= VoteHere =

VoteHere (also known as VoteHere.net and Dategrity) was an American voting software company based in Bellevue, Washington. Its founder, president and chief executive officer was Jim Adler. The company was recognized as one of the earliest developers of end-to-end (E2E) auditable voting systems.

== History ==
The company was initially formed in 1996 as Soundcode, which built software for data security. By 1999, they had pivoted to build an encryption-based online voting system. They ran three online elections in 2000: the 2000 Republican National Convention, the Alaska Republican straw poll and a contract vote by the Society of Professional Engineering Employees in Aerospace. They also had several pilots for online voting in Arizona and California that year.

In 2004, VoteHere freely released all of its source code online, being the first online voting company to do so. By 2005, VoteHere had been used in 90 private and governmental elections, primarily outside the United States. For example, they were used as a pilot in a May 2002 election in Swindon, England.

VoteHere worked with two voting equipment vendors as of 2004: Advanced Voting Solutions and Sequoia Voting Systems.

In March 2005, VoteHere changed their name to Dategrity, with VoteHere becoming a division of Dategrity. Dategrity planned to expand its focus on data and privacy auditing. In 2007, a new company, Demoxi, acquired about 50 patents from Dategrity, including for online voting. Dategrity planned to continue working on online voting for public elections, while Demoxi would focus on personal data management. Election Trust, another company in Bellevue, became the exclusive reseller of VoteHere services that same year, leading to confusion among local politicians. In 2009, Election Trust acquired some licenses and patents from Dategrity, including a mail-in ballot tracker. Demoxi changed its name to Identity.net.

== Products ==
In 2003, VoteHere offered two software products: VHTi and RemoteVote. VHTi was intended for confirming electronic voting machine results, while RemoteVote was meant to provide security for online voting. VoteHere also offered MiBT (Mail-in Ballot Tracker) for auditing mail-in ballots.

== Funding ==
VoteHere received funding from Cisco, Compaq and Northwest Venture Associates, totaling $15 million by 2002. It raised an additional $4.2 million in March 2005.

== Leadership ==
The board of directors for VoteHere has included Ralph Munro, Bill Owens, and Robert Gates. Avi Rubin was previously on the board, but had resigned in 2003.

== Controversies ==
VoteHere's system was criticized for being lacking in privacy and security in a 2001 paper.

In February 2003, a former software engineer, Dan Spillane, sued VoteHere for wrongful termination and for ignoring his findings on potential flaws in company software. In the lawsuit, he claimed that he shared about 250 defect reports, including about logging votes and user experience for voters. Spillane said that VoteHere executives did not fully cooperate with independent testing authorities (ITAs) and that he was fired hours before he was to meet with officials from the ITA and the General Accounting Office. He said separately that the ITAs would still certify voting equipment even when his employer knew there were severe problems with those systems. The lawsuit was settled by November 2003.

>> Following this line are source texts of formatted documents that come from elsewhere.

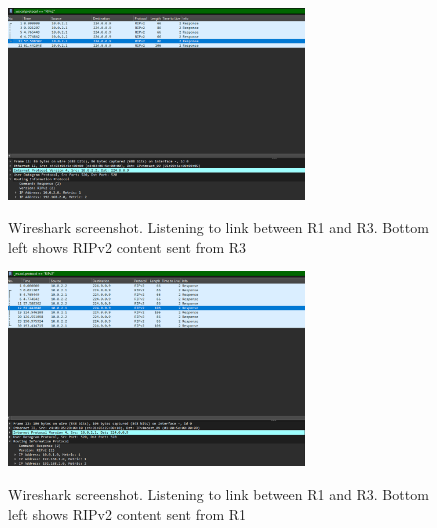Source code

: \documentclass[10pt,a4paper]{ULBreport}
\begin{document}
\begin{figure}[H]
    \caption{Wireshark screenshot. Listening to link between R1 and R3. Bottom left shows RIPv2 content sent from R3}
    \center
    \includegraphics[width=0.7\textwidth]{wiresharkRIPRRR.png}
    \label{riprrr}
\end{figure}

\begin{figure}[H]
    \caption{Wireshark screenshot. Listening to link between R1 and R3. Bottom left shows RIPv2 content sent from R1}
    \center
    \includegraphics[width=0.7\textwidth]{wiresharkRIPRRR_2.png}
    \label{riprrr2}
\end{figure}
\end{document}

In October 2003, the corporate network of VoteHere was breached by an intruder, and the case was investigated by the FBI, the U.S. Secret Service and local law enforcement. VoteHere was planning to publish its source code at the time, stating their plan to do so in June 2003. The company suspected involvement of electronic voting machine critics. Adler said that the hacker may have also been involved with the 2003 leak of documents from Diebold Election Systems, but Bev Harris disagreed. Both Harris and Adler said that someone stealing source code that was planned to be released made little sense. Harris was interviewed by the Secret Service at least five times about the VoteHere hack, but she said that most of the discussions were about Diebold and that the government requested visitor logs of her website. Refusing, she said that she was threatened with a subpoena from a federal grand jury. According to Harris, after her story was published by Seattle Weekly, no further action was taken.

In 2005, VoteHere paid Mirram Global $10,000 a month to lobby New York state legislators, partially to "prevent a new law that requires paper ballots" in New York. At the time, state legislators were working on laws to comply with the Help America Vote Act (HAVA). Roberto Ramirez was a partner in Mirram Global. According to Harris, VoteHere spent more than Diebold, ES&S, and Sequoia combined to lobby for the passage of HAVA.

In 2009, four Washington state residents and the San Juan County Green Party filed a lawsuit against then Washington Secretary of State Sam Reed and San Juan County Auditor Milene Henley, alleging that their use of systems from Hart Intercivic and VoteHere violated voters' privacy through unique bar code identifiers. In 2013, Henley decided to abandon the Mail-in Ballot Tracking system, after a judge ruled its use violated Washington state law by not being federally certified.